### What you have to do
If a line in the entries contains the word "minipage", list it.

### Excerpted data

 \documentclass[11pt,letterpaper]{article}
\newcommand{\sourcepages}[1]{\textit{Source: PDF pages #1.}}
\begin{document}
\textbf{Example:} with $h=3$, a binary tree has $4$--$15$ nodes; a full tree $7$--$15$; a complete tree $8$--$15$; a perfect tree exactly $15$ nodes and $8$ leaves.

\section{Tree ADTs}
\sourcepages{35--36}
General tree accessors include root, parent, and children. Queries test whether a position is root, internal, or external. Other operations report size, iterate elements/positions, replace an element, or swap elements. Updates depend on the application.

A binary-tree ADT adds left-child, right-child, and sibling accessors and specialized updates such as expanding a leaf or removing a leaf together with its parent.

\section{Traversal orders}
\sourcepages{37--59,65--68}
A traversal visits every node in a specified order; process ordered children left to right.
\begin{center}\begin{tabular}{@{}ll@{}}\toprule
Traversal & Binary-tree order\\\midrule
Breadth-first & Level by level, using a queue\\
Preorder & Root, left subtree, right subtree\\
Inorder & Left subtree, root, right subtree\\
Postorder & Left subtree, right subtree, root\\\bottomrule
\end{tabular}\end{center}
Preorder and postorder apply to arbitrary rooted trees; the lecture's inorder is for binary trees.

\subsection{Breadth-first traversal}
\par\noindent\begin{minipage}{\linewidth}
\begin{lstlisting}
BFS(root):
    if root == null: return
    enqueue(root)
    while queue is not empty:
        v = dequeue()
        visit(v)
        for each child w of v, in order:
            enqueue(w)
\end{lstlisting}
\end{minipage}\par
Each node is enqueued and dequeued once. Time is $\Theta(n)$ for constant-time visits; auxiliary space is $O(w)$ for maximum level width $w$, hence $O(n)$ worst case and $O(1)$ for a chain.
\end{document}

* * *

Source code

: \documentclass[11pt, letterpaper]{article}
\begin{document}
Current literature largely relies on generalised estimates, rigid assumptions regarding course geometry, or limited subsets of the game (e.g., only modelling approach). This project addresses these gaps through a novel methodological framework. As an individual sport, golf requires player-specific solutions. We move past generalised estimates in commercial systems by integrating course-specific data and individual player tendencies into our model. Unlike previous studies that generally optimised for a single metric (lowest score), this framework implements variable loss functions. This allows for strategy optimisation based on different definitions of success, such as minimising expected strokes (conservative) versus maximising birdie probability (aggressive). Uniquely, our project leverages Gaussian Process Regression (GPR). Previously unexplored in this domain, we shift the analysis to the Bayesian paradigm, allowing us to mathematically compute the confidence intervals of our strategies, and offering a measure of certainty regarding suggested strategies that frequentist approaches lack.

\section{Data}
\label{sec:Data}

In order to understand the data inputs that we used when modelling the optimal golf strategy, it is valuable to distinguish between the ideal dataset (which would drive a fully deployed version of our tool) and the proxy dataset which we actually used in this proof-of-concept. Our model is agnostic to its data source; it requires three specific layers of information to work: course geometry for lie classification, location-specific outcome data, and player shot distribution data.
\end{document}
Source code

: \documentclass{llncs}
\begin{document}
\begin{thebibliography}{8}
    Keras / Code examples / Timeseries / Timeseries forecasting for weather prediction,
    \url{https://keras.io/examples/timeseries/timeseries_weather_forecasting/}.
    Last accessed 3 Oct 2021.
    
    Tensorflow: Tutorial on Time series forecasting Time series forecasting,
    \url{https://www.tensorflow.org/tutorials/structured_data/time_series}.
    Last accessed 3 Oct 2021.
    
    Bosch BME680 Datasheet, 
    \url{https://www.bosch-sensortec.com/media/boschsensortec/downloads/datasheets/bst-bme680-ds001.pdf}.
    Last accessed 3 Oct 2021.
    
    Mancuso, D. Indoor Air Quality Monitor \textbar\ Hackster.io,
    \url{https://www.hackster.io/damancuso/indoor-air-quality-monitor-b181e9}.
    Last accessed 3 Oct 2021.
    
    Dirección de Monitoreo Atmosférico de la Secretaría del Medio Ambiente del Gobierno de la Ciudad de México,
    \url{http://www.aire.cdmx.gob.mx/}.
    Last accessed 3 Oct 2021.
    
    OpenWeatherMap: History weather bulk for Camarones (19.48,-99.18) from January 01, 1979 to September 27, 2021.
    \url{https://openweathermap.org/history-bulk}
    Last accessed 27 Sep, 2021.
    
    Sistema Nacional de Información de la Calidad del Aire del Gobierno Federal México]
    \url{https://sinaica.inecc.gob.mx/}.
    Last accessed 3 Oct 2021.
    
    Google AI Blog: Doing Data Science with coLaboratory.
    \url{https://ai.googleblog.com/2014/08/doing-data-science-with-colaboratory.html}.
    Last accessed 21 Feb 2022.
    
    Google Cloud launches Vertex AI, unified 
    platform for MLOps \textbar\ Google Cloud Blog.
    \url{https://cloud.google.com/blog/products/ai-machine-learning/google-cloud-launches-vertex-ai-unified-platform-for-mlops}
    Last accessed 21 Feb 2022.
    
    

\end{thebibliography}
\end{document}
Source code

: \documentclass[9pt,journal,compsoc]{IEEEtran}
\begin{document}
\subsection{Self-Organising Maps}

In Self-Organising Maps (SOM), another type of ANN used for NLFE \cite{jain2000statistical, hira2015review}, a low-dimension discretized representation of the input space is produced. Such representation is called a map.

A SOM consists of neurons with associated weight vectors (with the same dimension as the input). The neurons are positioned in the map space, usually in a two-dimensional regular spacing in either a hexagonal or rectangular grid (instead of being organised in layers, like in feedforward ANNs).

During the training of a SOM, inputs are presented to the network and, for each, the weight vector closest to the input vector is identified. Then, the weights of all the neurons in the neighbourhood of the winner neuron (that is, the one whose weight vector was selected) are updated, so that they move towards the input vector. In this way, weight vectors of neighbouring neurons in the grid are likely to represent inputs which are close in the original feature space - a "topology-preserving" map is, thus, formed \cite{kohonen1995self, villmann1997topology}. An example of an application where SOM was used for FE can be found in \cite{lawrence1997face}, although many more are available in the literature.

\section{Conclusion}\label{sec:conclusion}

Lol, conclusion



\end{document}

...

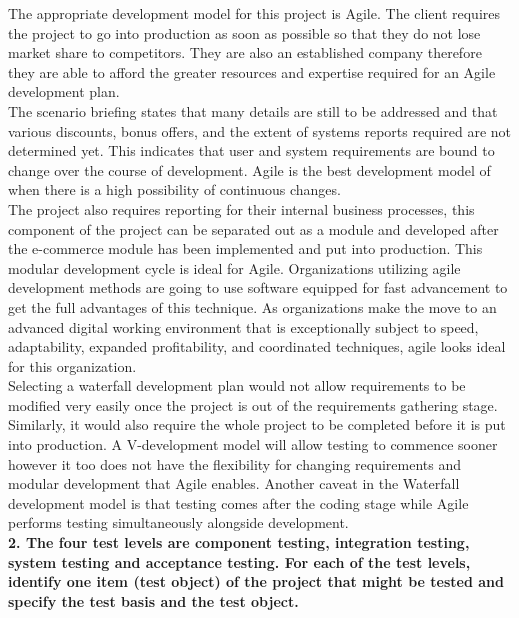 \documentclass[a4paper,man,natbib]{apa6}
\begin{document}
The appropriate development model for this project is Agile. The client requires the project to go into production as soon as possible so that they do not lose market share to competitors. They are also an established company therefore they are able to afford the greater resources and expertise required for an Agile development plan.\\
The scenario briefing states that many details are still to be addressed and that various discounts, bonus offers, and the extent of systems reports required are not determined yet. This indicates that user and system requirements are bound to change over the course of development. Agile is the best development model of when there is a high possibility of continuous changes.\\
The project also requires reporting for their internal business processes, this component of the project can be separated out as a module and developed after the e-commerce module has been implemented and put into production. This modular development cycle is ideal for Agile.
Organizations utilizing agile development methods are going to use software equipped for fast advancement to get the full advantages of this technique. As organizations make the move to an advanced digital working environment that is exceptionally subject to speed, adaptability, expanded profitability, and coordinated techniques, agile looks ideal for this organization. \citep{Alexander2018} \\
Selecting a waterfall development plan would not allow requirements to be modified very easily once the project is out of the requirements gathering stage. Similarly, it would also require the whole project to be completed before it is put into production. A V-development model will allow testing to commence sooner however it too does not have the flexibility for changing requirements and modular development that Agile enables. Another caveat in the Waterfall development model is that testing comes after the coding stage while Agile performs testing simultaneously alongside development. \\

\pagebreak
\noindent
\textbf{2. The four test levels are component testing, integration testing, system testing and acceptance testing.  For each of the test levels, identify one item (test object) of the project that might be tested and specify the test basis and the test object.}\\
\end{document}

### Output for this exercise
\par\noindent\begin{minipage}{\linewidth}
\end{minipage}\par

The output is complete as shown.